Kerhonkson, NY -- A transplanted New Yorker, the towering creation stands some 13 feet, 6 inches tall in front of a 10-hole edible miniature golf course overlooking Route 209.

The folks who created and planted Chomsky are hoping he measures up to his presumed stature as the Guinness-sanctioned, world's tallest garden gnome in a measuring ceremony slated for tomorrow.

But first, a word about Chomsky's heritage, his raison d'etre, and his creator.

Maria Reidelbach, a part-time Kerhonkson resident, wrote the book — not about gnomes but about miniature golf. She lives in Battery Park City. As part of a post-9/11 recovery effort back in 2003, she spearheaded the creation of a garden-and-city-sized gnome to watch over lower Manhattan.

That proto-Chomsky was made of chicken wire and wood and was outfitted in flowers. He came north with his creator when she got a hankering to live in the country.

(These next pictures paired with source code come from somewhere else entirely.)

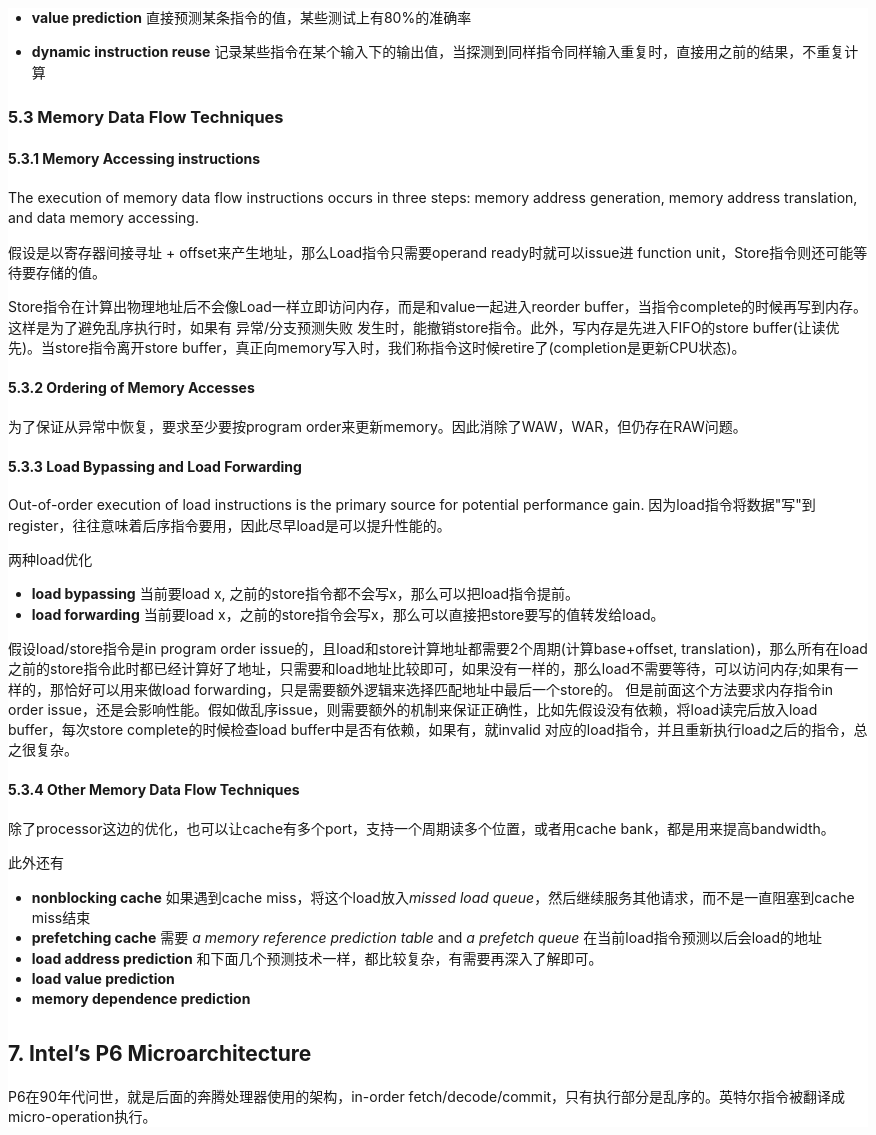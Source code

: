 * **value prediction** 直接预测某条指令的值，某些测试上有80%的准确率

* **dynamic instruction reuse** 记录某些指令在某个输入下的输出值，当探测到同样指令同样输入重复时，直接用之前的结果，不重复计算

  

### 5.3 Memory Data Flow Techniques

#### 5.3.1 Memory Accessing instructions

The execution of memory data flow instructions occurs in three steps: memory address generation, memory address translation, and data memory accessing.

假设是以寄存器间接寻址 + offset来产生地址，那么Load指令只需要operand ready时就可以issue进 function unit，Store指令则还可能等待要存储的值。

Store指令在计算出物理地址后不会像Load一样立即访问内存，而是和value一起进入reorder buffer，当指令complete的时候再写到内存。这样是为了避免乱序执行时，如果有 异常/分支预测失败 发生时，能撤销store指令。此外，写内存是先进入FIFO的store buffer(让读优先)。当store指令离开store buffer，真正向memory写入时，我们称指令这时候retire了(completion是更新CPU状态)。

#### 5.3.2 Ordering of Memory Accesses

为了保证从异常中恢复，要求至少要按program order来更新memory。因此消除了WAW，WAR，但仍存在RAW问题。

#### 5.3.3 Load Bypassing and Load Forwarding

Out-of-order execution of load instructions is the primary source for potential performance gain. 因为load指令将数据"写"到register，往往意味着后序指令要用，因此尽早load是可以提升性能的。

两种load优化

* **load bypassing**  当前要load x, 之前的store指令都不会写x，那么可以把load指令提前。
* **load forwarding**  当前要load x，之前的store指令会写x，那么可以直接把store要写的值转发给load。

假设load/store指令是in program order issue的，且load和store计算地址都需要2个周期(计算base+offset, translation)，那么所有在load之前的store指令此时都已经计算好了地址，只需要和load地址比较即可，如果没有一样的，那么load不需要等待，可以访问内存;如果有一样的，那恰好可以用来做load forwarding，只是需要额外逻辑来选择匹配地址中最后一个store的。 但是前面这个方法要求内存指令in order issue，还是会影响性能。假如做乱序issue，则需要额外的机制来保证正确性，比如先假设没有依赖，将load读完后放入load buffer，每次store complete的时候检查load buffer中是否有依赖，如果有，就invalid 对应的load指令，并且重新执行load之后的指令，总之很复杂。

#### 5.3.4 Other Memory Data Flow Techniques

除了processor这边的优化，也可以让cache有多个port，支持一个周期读多个位置，或者用cache bank，都是用来提高bandwidth。

此外还有

* **nonblocking cache**  如果遇到cache miss，将这个load放入*missed load queue*，然后继续服务其他请求，而不是一直阻塞到cache miss结束
* **prefetching cache**  需要 *a memory reference prediction table* and *a prefetch queue* 在当前load指令预测以后会load的地址
* **load address prediction** 和下面几个预测技术一样，都比较复杂，有需要再深入了解即可。
* **load value prediction**
* **memory dependence prediction**



## 7. Intel’s P6 Microarchitecture

P6在90年代问世，就是后面的奔腾处理器使用的架构，in-order fetch/decode/commit，只有执行部分是乱序的。英特尔指令被翻译成micro-operation执行。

Chomsky was already, by Reidelbach's measure, the world's tallest garden gnome.

But when she decided to go for the Guinness World Records book, she found Chomsky would have to be retrofitted with material that was the same as his ancestors' — cement — and so began the concretizing of the grinning roadside colossus.

Chomsky has stood for most of the summer in front of Gnome on the Grange, the 10-hole minigolf course.

In coming north, Reidelbach discovered Kelder's Farm, a family operation that specializes in what's called agro-ed — turning farm acreage into an educational experience for the vast majority of young people who think fruits and vegetables are something General Mills cranks out like so much Rice Krispies.

Chomsky presides over what Reidelbach believes is the world's only edible minigolf course.

Each hole in the 10-hole course — they'll be adding eight more soon — is festooned with berries and vegetables.

An occasional chicken has been known to wander by for a snack.

Anyway, a gaggle of local experts and politicos will take Chomsky's measure tomorrow.

Reidelbach will send the results along to the Guinness people, who will, she hopes, give the grinning giant their official gnod of approval.